== TASK STATEMENT ==
Look below for the line that contains "A decision tree is a binary tree where", then copy it and each following line exactly, through and including the line that contains "Each branch corresponds".

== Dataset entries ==
┄┄┄┄┄┄┄┄┄┄

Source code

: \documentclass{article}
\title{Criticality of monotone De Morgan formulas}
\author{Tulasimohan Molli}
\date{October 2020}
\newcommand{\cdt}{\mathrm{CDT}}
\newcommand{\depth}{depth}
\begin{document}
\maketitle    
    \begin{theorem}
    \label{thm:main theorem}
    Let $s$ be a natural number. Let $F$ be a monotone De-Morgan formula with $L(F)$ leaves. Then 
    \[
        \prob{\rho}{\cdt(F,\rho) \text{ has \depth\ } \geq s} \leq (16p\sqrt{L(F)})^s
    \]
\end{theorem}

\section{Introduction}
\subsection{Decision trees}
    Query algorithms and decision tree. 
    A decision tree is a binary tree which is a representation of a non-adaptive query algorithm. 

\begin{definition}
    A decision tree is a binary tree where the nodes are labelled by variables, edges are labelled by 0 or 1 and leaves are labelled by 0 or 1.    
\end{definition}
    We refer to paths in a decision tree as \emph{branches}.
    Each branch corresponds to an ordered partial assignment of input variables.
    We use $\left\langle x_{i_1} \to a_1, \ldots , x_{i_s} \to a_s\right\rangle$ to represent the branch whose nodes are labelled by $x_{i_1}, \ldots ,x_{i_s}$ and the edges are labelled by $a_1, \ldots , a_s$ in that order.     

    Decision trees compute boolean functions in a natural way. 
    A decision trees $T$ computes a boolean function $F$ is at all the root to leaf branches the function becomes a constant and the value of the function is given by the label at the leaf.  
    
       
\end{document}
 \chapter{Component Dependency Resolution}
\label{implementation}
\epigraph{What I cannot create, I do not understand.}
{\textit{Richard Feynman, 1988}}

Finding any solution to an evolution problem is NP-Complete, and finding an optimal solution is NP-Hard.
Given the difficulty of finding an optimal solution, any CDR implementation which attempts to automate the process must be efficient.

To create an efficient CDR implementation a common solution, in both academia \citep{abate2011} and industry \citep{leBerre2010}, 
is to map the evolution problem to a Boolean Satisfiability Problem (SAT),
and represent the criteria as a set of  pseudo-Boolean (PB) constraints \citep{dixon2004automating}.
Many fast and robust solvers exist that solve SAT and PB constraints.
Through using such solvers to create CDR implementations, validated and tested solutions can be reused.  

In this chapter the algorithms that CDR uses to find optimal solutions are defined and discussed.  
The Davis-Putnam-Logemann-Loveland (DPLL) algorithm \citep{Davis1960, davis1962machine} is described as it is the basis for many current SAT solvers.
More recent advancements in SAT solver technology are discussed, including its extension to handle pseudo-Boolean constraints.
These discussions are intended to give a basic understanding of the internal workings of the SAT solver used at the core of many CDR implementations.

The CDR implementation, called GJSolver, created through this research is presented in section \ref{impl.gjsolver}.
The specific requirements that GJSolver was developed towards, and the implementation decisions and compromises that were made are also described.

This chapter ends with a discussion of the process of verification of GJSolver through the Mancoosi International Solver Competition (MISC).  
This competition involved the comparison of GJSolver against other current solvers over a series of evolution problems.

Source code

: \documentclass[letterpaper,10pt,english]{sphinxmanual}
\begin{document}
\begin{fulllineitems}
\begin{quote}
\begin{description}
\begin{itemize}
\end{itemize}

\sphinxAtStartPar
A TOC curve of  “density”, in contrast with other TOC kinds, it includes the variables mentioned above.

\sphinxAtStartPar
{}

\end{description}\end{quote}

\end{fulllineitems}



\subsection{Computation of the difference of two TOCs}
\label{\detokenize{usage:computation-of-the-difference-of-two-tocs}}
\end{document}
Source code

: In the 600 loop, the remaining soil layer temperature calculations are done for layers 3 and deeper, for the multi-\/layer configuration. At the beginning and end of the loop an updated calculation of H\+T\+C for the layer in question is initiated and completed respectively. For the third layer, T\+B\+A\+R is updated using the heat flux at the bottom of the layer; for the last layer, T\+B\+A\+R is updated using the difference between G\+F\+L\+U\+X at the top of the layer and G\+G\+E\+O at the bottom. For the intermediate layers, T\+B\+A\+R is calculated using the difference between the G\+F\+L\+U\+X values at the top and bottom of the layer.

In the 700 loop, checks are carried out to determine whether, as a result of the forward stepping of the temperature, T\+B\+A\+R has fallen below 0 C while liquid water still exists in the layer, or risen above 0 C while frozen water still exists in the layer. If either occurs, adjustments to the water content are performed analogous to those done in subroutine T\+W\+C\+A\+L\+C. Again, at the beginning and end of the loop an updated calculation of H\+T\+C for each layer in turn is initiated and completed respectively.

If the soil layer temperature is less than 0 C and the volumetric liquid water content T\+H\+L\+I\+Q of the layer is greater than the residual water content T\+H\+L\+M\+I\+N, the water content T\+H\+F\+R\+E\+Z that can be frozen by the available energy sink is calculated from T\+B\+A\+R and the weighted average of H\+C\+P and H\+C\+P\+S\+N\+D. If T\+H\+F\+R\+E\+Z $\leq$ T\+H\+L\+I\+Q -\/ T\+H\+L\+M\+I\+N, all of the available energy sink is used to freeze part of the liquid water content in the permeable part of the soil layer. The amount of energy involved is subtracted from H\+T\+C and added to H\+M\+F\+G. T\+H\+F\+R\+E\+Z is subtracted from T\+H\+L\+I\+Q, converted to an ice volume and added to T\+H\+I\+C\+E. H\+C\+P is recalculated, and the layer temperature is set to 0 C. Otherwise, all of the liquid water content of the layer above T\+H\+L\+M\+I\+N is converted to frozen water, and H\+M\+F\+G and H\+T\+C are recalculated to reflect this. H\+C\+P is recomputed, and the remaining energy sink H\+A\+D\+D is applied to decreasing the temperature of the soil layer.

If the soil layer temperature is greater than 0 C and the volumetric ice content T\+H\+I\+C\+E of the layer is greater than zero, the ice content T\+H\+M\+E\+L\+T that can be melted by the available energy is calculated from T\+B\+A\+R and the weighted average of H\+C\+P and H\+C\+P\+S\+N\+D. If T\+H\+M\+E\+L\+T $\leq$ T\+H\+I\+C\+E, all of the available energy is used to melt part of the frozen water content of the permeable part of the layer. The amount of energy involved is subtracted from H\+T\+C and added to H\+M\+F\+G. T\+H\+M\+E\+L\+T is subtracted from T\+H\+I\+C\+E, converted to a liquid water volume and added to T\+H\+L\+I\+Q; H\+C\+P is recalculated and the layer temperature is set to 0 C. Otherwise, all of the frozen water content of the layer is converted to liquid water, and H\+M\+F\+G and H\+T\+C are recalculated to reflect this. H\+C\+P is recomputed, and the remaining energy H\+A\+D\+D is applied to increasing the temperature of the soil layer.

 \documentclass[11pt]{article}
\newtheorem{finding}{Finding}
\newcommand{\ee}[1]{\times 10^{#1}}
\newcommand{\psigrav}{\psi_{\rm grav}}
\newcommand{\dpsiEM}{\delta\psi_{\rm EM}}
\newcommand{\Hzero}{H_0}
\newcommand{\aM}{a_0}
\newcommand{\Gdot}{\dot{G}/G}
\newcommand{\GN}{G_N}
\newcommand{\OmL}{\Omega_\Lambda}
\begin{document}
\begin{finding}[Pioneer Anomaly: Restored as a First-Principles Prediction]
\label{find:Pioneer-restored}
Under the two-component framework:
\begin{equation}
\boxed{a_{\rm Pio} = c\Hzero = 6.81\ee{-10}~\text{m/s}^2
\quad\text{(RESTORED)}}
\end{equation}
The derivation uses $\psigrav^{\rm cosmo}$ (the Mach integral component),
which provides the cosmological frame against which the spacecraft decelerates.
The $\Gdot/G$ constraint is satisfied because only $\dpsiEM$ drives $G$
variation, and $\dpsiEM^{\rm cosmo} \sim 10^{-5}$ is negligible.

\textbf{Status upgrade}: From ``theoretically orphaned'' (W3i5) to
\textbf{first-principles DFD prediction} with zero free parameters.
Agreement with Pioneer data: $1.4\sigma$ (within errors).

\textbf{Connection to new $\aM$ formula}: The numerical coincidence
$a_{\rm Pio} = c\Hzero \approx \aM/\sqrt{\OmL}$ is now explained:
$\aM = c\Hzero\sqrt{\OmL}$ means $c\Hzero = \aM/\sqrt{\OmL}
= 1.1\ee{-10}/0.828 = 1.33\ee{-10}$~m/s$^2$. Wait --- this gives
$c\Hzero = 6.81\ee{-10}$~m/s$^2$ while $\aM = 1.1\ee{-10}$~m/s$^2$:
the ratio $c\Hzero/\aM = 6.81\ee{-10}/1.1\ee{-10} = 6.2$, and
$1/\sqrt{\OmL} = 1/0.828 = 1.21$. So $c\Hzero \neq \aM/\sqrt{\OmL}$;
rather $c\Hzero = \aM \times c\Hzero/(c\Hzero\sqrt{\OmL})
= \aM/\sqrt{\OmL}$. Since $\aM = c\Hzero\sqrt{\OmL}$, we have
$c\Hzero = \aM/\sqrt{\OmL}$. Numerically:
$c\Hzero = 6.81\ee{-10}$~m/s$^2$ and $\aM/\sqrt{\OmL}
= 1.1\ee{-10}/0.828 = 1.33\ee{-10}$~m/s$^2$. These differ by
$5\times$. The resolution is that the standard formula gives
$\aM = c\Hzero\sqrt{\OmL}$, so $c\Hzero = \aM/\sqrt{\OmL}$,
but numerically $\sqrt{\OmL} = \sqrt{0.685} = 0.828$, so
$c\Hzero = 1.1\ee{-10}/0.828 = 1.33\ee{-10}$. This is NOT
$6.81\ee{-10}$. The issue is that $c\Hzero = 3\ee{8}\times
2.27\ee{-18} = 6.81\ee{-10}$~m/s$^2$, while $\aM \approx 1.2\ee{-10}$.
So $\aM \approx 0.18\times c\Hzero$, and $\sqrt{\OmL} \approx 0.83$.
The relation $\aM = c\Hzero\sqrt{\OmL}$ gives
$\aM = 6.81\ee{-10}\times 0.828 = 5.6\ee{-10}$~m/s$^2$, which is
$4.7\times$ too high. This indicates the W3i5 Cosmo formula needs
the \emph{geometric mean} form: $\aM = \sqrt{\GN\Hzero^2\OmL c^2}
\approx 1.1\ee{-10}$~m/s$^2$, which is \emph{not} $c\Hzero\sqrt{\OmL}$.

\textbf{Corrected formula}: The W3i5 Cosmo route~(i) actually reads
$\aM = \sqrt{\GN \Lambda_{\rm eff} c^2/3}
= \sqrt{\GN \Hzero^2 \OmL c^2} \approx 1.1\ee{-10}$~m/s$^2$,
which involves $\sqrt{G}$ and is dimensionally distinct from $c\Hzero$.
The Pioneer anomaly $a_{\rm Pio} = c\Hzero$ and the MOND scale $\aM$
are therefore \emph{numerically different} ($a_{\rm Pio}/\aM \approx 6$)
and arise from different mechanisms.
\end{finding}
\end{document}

┄┄┄┄┄┄┄┄┄┄

== WRITTEN RESPONSE ==
    A decision tree is a binary tree where the nodes are labelled by variables, edges are labelled by 0 or 1 and leaves are labelled by 0 or 1.    
\end{definition}
    We refer to paths in a decision tree as \emph{branches}.
    Each branch corresponds to an ordered partial assignment of input variables.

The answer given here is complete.